> Brief:
Give back all the records below, unaltered.

Stored entries
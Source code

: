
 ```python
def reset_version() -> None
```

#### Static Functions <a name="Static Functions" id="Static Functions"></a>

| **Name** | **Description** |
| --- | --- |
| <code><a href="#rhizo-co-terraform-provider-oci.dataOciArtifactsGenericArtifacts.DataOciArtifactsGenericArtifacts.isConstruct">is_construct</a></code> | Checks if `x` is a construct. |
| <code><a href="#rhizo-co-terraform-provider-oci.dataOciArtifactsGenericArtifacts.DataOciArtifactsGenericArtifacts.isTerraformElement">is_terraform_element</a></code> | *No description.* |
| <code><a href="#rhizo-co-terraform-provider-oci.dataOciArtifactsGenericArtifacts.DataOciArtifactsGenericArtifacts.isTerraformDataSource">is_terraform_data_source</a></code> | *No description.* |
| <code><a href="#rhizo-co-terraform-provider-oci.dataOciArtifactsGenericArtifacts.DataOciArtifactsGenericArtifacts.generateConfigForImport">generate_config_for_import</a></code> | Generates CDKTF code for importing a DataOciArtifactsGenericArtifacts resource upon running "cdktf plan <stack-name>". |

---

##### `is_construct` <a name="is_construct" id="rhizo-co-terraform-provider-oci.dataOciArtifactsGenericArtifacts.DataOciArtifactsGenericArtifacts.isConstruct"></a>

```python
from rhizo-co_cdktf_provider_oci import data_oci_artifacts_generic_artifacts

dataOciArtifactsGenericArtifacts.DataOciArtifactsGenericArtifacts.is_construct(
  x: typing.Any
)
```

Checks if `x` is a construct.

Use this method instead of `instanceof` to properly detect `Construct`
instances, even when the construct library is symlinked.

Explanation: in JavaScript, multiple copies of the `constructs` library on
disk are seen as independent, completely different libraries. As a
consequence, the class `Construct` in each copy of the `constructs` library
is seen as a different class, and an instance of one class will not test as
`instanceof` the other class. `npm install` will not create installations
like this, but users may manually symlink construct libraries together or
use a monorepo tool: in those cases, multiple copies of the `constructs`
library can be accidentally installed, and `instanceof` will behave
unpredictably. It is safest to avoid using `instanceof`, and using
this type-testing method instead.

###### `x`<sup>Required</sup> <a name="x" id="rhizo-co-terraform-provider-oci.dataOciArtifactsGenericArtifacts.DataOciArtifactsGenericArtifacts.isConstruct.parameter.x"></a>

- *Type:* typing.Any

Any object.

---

> Reply:
Source code

:
 ```python
def reset_version() -> None
```

#### Static Functions <a name="Static Functions" id="Static Functions"></a>

| **Name** | **Description** |
| --- | --- |
| <code><a href="#rhizo-co-terraform-provider-oci.dataOciArtifactsGenericArtifacts.DataOciArtifactsGenericArtifacts.isConstruct">is_construct</a></code> | Checks if `x` is a construct. |
| <code><a href="#rhizo-co-terraform-provider-oci.dataOciArtifactsGenericArtifacts.DataOciArtifactsGenericArtifacts.isTerraformElement">is_terraform_element</a></code> | *No description.* |
| <code><a href="#rhizo-co-terraform-provider-oci.dataOciArtifactsGenericArtifacts.DataOciArtifactsGenericArtifacts.isTerraformDataSource">is_terraform_data_source</a></code> | *No description.* |
| <code><a href="#rhizo-co-terraform-provider-oci.dataOciArtifactsGenericArtifacts.DataOciArtifactsGenericArtifacts.generateConfigForImport">generate_config_for_import</a></code> | Generates CDKTF code for importing a DataOciArtifactsGenericArtifacts resource upon running "cdktf plan <stack-name>". |

---

##### `is_construct` <a name="is_construct" id="rhizo-co-terraform-provider-oci.dataOciArtifactsGenericArtifacts.DataOciArtifactsGenericArtifacts.isConstruct"></a>

```python
from rhizo-co_cdktf_provider_oci import data_oci_artifacts_generic_artifacts

dataOciArtifactsGenericArtifacts.DataOciArtifactsGenericArtifacts.is_construct(
  x: typing.Any
)
```

Checks if `x` is a construct.

Use this method instead of `instanceof` to properly detect `Construct`
instances, even when the construct library is symlinked.

Explanation: in JavaScript, multiple copies of the `constructs` library on
disk are seen as independent, completely different libraries. As a
consequence, the class `Construct` in each copy of the `constructs` library
is seen as a different class, and an instance of one class will not test as
`instanceof` the other class. `npm install` will not create installations
like this, but users may manually symlink construct libraries together or
use a monorepo tool: in those cases, multiple copies of the `constructs`
library can be accidentally installed, and `instanceof` will behave
unpredictably. It is safest to avoid using `instanceof`, and using
this type-testing method instead.

###### `x`<sup>Required</sup> <a name="x" id="rhizo-co-terraform-provider-oci.dataOciArtifactsGenericArtifacts.DataOciArtifactsGenericArtifacts.isConstruct.parameter.x"></a>

- *Type:* typing.Any

Any object.

---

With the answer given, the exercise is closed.